GOAL OF THE EXERCISE |
Within the records that follow, determine how many lines include the word "Indonesian". State the number and nothing further.

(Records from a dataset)
-- -- --

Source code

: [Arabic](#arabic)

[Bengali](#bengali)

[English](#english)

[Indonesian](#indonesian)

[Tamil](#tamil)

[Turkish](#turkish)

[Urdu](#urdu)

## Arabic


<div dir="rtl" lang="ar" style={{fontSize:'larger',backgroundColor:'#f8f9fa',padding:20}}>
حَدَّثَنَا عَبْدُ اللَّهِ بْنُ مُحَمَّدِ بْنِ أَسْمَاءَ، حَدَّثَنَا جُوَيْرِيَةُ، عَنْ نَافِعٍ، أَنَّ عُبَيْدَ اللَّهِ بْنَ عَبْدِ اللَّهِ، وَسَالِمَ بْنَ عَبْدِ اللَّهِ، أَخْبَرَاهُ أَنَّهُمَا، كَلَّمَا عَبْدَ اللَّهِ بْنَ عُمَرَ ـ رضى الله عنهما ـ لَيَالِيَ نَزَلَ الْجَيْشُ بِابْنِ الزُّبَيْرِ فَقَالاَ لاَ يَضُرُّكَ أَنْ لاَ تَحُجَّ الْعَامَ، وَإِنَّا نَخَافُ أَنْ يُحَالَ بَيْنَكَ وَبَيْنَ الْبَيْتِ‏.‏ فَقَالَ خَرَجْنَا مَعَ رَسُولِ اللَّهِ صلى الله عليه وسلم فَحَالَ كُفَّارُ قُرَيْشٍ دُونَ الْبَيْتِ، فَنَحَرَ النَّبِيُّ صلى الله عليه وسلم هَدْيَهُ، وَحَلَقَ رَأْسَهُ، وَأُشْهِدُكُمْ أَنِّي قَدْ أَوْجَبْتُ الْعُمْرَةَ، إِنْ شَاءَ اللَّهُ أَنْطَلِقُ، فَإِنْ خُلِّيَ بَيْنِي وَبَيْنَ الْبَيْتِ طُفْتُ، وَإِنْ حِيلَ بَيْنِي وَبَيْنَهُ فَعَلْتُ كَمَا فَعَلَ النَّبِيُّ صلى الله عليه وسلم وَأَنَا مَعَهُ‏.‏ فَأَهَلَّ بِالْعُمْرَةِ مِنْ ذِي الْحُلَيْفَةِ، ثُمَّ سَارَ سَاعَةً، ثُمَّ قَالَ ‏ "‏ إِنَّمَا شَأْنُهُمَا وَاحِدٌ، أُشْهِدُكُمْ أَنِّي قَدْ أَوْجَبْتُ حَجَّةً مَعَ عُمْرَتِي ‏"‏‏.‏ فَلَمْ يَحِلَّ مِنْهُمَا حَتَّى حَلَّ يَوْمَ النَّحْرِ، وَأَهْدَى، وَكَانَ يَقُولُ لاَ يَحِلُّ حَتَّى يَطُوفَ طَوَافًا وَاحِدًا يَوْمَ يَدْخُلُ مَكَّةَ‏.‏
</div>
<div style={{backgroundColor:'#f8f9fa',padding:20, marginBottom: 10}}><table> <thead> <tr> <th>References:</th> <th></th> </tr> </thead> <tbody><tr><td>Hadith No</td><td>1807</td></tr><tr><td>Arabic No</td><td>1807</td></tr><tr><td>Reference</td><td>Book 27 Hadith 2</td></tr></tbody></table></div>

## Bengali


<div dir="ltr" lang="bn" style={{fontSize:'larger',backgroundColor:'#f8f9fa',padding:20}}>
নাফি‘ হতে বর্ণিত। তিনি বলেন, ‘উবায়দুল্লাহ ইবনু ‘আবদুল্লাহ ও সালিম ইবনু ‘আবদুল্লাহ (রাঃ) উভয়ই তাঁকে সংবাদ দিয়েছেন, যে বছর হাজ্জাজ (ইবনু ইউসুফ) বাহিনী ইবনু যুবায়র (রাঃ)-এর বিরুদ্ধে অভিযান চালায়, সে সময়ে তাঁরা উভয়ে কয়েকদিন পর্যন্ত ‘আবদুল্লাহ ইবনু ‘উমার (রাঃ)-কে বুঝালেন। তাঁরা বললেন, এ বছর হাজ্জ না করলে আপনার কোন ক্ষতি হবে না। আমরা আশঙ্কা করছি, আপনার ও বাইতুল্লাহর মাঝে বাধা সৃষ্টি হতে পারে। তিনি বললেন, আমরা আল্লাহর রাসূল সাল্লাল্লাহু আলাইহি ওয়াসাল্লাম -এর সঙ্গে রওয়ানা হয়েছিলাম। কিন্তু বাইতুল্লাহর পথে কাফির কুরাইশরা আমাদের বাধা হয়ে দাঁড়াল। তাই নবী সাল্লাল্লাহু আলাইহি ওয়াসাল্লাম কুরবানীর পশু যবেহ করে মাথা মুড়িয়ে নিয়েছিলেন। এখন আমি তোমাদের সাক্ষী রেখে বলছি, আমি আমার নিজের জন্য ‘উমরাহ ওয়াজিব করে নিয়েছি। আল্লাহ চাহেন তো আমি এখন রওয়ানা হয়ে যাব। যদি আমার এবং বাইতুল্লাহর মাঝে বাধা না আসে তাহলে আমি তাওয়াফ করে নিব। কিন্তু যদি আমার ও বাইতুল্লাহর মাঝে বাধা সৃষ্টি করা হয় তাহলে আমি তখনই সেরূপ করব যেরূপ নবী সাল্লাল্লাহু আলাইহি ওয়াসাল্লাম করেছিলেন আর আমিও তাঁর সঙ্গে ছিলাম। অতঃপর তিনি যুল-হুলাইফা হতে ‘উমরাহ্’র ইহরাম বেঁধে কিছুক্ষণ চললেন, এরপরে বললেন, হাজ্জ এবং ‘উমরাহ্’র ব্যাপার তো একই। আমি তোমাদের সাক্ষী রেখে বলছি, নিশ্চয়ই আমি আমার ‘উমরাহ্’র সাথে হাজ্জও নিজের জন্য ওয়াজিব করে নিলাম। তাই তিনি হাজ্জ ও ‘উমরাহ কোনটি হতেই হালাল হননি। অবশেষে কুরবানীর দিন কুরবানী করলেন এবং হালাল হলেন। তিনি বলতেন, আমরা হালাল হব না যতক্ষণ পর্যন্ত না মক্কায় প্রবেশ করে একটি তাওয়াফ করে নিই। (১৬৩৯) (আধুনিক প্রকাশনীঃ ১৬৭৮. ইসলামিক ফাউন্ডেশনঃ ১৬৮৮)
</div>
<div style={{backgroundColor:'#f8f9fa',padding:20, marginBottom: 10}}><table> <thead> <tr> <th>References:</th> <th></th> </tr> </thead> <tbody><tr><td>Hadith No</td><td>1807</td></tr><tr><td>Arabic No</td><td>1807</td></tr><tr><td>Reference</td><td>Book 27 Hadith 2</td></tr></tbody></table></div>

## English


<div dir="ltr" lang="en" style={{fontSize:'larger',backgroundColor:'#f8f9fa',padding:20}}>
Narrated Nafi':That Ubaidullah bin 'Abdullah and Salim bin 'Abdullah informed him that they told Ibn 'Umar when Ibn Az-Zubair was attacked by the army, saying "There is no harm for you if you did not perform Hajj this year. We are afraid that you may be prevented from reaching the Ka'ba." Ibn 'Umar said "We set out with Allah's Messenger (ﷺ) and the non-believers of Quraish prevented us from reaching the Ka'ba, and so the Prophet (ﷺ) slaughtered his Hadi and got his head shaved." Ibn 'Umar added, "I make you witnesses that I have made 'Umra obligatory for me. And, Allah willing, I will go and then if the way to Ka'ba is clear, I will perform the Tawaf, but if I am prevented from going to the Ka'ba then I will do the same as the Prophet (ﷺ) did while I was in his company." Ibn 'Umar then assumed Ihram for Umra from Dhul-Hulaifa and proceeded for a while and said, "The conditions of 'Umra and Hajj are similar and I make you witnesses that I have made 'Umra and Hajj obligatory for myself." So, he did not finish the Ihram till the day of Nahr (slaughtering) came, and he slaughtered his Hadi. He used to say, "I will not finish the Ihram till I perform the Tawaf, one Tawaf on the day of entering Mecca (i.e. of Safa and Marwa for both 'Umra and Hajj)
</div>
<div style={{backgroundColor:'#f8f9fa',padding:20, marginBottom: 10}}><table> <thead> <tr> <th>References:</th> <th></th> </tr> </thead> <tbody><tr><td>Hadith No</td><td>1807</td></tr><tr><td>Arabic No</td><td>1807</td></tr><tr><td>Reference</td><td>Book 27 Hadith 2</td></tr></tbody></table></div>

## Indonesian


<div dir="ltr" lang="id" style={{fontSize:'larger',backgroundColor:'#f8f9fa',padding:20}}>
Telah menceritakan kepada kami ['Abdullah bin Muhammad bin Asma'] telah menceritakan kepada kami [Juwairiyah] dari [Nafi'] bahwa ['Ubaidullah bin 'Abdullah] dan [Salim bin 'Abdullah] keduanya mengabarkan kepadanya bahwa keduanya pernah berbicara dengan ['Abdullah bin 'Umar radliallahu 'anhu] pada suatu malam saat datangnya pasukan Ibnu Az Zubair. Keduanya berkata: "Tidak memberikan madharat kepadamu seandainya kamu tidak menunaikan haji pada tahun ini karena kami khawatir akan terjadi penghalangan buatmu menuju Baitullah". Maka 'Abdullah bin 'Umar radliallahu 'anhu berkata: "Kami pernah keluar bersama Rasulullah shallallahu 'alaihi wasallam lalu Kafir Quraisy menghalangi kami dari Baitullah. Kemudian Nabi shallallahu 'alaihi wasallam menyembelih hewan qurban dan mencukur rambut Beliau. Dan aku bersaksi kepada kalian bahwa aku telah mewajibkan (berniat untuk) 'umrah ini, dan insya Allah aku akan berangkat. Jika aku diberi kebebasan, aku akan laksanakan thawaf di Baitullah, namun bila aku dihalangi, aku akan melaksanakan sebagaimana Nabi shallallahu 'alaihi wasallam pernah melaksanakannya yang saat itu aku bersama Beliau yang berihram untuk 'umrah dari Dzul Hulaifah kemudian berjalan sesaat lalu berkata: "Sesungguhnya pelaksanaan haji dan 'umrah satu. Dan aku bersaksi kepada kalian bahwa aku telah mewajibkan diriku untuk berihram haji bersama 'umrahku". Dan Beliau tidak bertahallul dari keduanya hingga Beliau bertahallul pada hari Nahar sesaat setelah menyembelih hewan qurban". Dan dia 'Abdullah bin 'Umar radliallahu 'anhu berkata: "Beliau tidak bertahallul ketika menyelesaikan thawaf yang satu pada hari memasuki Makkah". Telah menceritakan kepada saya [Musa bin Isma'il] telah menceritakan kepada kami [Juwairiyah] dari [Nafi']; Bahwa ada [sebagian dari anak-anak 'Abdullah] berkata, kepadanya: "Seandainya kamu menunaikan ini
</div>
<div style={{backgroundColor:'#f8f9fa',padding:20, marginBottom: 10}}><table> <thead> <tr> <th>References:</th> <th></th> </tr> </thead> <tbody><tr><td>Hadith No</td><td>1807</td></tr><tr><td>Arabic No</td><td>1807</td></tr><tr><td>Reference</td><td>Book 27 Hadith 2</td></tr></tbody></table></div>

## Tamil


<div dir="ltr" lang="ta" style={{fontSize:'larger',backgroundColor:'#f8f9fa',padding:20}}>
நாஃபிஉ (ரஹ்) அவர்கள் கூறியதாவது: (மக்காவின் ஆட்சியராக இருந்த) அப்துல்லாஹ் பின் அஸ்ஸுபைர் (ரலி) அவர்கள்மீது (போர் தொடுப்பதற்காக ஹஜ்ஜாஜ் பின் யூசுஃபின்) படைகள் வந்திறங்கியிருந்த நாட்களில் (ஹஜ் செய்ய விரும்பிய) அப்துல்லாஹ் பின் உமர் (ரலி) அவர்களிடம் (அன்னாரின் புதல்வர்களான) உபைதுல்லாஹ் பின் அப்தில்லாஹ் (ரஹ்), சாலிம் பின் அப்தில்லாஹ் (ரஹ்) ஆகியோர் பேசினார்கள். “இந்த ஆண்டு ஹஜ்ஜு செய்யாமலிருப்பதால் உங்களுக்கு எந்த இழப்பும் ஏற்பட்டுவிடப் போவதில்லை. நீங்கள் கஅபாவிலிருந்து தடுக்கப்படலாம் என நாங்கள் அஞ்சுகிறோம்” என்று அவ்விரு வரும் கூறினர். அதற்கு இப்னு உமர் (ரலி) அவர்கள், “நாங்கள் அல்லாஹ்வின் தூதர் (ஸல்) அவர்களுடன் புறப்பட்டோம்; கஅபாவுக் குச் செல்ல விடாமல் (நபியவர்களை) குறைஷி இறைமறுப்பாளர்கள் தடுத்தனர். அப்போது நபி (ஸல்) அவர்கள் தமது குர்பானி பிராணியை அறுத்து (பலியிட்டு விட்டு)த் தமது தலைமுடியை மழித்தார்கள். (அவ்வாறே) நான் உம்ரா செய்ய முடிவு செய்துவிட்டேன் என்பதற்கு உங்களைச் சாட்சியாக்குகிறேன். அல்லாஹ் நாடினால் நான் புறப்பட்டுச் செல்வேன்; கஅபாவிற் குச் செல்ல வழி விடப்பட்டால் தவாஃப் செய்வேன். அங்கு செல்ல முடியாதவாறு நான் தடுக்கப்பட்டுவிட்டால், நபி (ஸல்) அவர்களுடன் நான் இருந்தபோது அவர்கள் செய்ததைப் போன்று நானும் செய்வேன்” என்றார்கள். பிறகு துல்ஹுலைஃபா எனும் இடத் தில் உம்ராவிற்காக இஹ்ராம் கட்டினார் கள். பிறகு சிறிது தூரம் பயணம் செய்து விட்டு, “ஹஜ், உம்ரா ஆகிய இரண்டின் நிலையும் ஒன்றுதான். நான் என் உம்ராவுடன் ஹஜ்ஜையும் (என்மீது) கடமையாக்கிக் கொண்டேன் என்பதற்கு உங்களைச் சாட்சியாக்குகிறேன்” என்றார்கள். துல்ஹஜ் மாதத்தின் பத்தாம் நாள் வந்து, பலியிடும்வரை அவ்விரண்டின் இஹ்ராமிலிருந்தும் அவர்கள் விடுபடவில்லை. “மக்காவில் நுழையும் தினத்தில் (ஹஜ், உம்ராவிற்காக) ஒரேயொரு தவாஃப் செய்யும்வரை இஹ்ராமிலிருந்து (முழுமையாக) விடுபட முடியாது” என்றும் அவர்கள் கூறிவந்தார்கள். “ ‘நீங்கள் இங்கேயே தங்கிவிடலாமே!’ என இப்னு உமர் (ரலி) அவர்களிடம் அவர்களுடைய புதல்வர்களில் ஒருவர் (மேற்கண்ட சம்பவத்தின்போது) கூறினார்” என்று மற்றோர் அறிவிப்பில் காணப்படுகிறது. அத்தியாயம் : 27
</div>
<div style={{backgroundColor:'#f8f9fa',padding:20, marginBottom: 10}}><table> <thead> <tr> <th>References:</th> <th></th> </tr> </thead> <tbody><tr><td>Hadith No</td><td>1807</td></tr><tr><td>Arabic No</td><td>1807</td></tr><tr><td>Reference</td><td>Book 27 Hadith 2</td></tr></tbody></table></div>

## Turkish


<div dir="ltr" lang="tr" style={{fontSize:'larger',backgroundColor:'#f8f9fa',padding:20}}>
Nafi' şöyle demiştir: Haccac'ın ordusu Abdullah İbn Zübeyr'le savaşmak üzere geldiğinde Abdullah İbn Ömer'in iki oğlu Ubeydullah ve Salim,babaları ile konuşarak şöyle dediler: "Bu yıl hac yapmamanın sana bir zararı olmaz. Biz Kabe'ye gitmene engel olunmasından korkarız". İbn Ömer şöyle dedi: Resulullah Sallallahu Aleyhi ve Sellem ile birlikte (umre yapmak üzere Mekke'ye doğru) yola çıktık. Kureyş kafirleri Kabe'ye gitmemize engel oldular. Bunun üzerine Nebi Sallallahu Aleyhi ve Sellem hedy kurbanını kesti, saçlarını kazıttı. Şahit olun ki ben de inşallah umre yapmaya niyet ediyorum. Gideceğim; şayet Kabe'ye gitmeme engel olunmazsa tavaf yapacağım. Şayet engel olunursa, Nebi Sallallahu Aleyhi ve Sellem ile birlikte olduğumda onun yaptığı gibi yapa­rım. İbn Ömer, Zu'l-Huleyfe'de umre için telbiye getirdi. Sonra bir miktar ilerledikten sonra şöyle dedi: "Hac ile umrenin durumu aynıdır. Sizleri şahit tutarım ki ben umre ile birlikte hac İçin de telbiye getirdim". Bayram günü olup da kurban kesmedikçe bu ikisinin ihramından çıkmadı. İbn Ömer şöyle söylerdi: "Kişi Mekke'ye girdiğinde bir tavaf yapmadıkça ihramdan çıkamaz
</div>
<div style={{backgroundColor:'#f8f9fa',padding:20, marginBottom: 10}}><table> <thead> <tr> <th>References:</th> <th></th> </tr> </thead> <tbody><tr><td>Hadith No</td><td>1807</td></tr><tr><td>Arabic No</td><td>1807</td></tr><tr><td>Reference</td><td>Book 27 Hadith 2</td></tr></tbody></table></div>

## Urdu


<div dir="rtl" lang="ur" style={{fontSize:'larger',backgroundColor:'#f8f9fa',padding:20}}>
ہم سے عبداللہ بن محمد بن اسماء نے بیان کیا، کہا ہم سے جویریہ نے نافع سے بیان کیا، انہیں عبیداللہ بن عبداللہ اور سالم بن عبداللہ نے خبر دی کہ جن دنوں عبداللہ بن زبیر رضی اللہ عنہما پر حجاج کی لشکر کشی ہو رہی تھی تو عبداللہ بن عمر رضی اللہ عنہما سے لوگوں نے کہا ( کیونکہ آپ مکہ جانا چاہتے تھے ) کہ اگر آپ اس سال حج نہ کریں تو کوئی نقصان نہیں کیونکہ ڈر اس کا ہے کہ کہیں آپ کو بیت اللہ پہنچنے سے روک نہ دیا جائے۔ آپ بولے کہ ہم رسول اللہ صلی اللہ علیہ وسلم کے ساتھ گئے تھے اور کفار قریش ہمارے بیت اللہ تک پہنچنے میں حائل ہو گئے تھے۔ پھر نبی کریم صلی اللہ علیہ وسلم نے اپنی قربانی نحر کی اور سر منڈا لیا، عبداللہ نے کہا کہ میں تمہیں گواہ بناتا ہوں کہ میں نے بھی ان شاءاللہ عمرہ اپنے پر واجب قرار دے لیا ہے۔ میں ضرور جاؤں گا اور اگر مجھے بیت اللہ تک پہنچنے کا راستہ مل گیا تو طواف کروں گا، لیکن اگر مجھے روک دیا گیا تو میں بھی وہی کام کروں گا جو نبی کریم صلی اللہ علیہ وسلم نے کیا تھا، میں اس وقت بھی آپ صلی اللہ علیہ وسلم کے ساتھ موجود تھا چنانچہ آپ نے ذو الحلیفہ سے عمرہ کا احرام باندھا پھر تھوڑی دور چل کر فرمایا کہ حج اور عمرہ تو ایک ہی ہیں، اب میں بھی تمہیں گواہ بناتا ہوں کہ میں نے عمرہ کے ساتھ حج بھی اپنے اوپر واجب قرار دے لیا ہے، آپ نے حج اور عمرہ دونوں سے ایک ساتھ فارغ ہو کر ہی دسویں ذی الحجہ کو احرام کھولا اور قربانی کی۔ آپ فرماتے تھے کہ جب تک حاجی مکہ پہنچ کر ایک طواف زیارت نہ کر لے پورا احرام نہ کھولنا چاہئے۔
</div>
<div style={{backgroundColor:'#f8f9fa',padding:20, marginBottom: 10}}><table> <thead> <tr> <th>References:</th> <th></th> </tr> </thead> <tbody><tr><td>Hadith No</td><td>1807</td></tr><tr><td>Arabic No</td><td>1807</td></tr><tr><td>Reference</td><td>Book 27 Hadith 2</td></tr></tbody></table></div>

-- -- --

EXERCISE ANSWER |
2